Reflection of what AAAD-A 150 Brought to Me
Before I can actually do a reflection on the class I feel as though I have to do a reflection on myself. As much as I like to throw the word around on some of these blogs— I believe I am very hypocritical myself. Intelligence and truth means nothing without an individual willing to voice those ideals. That might probably be my worst vice — inaction and my unwillingness to get out of my comfort zone to tell my personal truth.
This is not to sound pretentious at all, as I do not believe I have the answer to every question, but I have always been told by my friends and family that my opinion actually means something and that I can be apart of something greater. However, anytime the thoughts that I formulate to words are in front of the public eye, I tend to hold my tongue. Maybe this is out of fear of being downcast, or possibly the fear of failure itself, but I have always wanted to voice my opinions as articulately as I do with those that I am comfortable with or in this blog. It is a personal crutch that I have been trying to work on, and perhaps this blog has been the first step in the right direction. I understand that it isn’t the same as face to face communication, but any start must be better than none at all. Along with positive encouragement from instructor Khan, and the ability to visualize my thoughts, I believe that I am much closer to solidifying an actual goal and aspiration as it pertains to social and political activism.

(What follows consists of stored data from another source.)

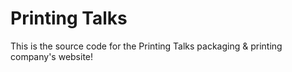 # Printing Talks
This is the source code for the Printing Talks packaging & printing company's website!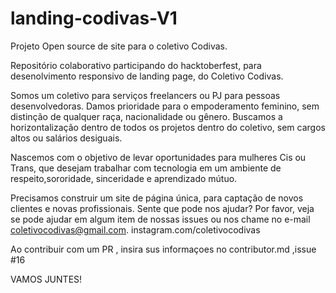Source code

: # landing-codivas-V1
Projeto Open source de site para o coletivo Codivas.

Repositório colaborativo participando do hacktoberfest, para desenolvimento responsivo de landing page, do Coletivo Codivas.

Somos um coletivo para serviços freelancers ou PJ para pessoas desenvolvedoras.
Damos prioridade para o empoderamento feminino, sem distinção de qualquer raça, nacionalidade ou gênero.
Buscamos a horizontalização dentro de todos os projetos dentro do coletivo, sem cargos altos ou salários desiguais.

Nascemos com o objetivo de levar oportunidades para mulheres Cis ou Trans, que desejam trabalhar com tecnologia em um ambiente de respeito,sororidade,
sinceridade  e aprendizado mútuo.

Precisamos construir um site de página única, para captação de novos clientes e novas profissionais.
Sente que pode nos ajudar?
Por favor, veja se pode ajudar em algum item de nossas issues ou nos chame no e-mail coletivocodivas@gmail.com.
instagram.com/coletivocodivas

Ao contribuir com um PR , insira sus informaçoes no contributor.md ,issue #16


VAMOS JUNTES!

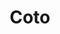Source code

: ---
title: "Coto"
url: /ciudad-autonoma-de-buenos-aires/coto-avenida-juan-bautista-alberdi/
shop: Supermarkt
---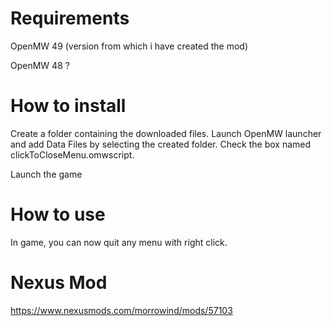 
# Requirements

OpenMW 49 (version from which i have created the mod)

OpenMW 48 ?

# How to install

Create a folder containing the downloaded files.
Launch OpenMW launcher and add Data Files by selecting the created folder.
Check the box named clickToCloseMenu.omwscript.

Launch the game

# How to use

In game, you can now quit any menu with right click.

# Nexus Mod

https://www.nexusmods.com/morrowind/mods/57103
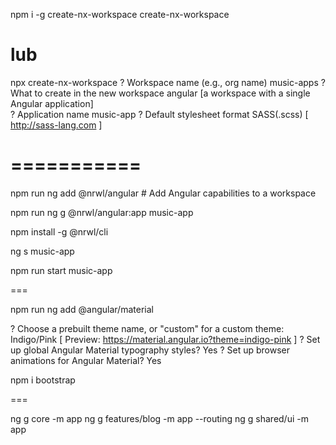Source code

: npm i -g create-nx-workspace
create-nx-workspace

# lub

npx create-nx-workspace
? Workspace name (e.g., org name)     music-apps
? What to create in the new workspace angular           [a workspace with a single Angular application]    
? Application name                    music-app
? Default stylesheet format           SASS(.scss)  [ http://sass-lang.com   ]

# ===========

npm run ng add @nrwl/angular # Add Angular capabilities to a workspace

npm run ng g @nrwl/angular:app music-app

npm install -g @nrwl/cli

ng s music-app

npm run start music-app

===

npm run ng add @angular/material

? Choose a prebuilt theme name, or "custom" for a custom theme: Indigo/Pink        [ Preview: https://material.angular.io?theme=indigo-pink ]
? Set up global Angular Material typography styles? Yes 
? Set up browser animations for Angular Material? Yes


npm i bootstrap

===

ng g core -m app 
ng g features/blog -m app --routing 
ng g shared/ui -m app 

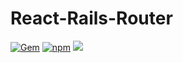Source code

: # React-Rails-Router

[![Gem](https://img.shields.io/gem/v/react-rails.svg?style=flat-square)](http://rubygems.org/gems/react-rails)
[![npm](https://img.shields.io/npm/v/react_ujs.svg?style=flat-square)](https://www.npmjs.com/package/react_ujs)
  <a href="https://www.npmjs.com/package/react-router"><img src="https://img.shields.io/npm/v/react-router?style=flat-square"></a>

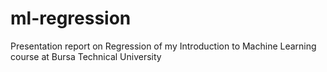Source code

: # ml-regression
Presentation report on Regression of my Introduction to Machine Learning course at Bursa Technical University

I know I want my thoughts to be heard. I know I want to be able to communicate them to a diverse amount of people. And I also know that I must get out of my comfort zone to accomplish any of these goals.
Although I know it might not have impacted others as much, and that I probably do not show it a lot, I really have appreciated this class and what it has provided to me. In short, thank you to both Ms. Khan and Atkins for the opportunity to be heard (even if to a smaller degree).
“Iron rusts from disuse; water loses its purity from stagnation… even so does inaction sap the vigor of the mind.” — Leonardo da Vinci
(And don’t worry, I’ll probably keep blogging in my free time.)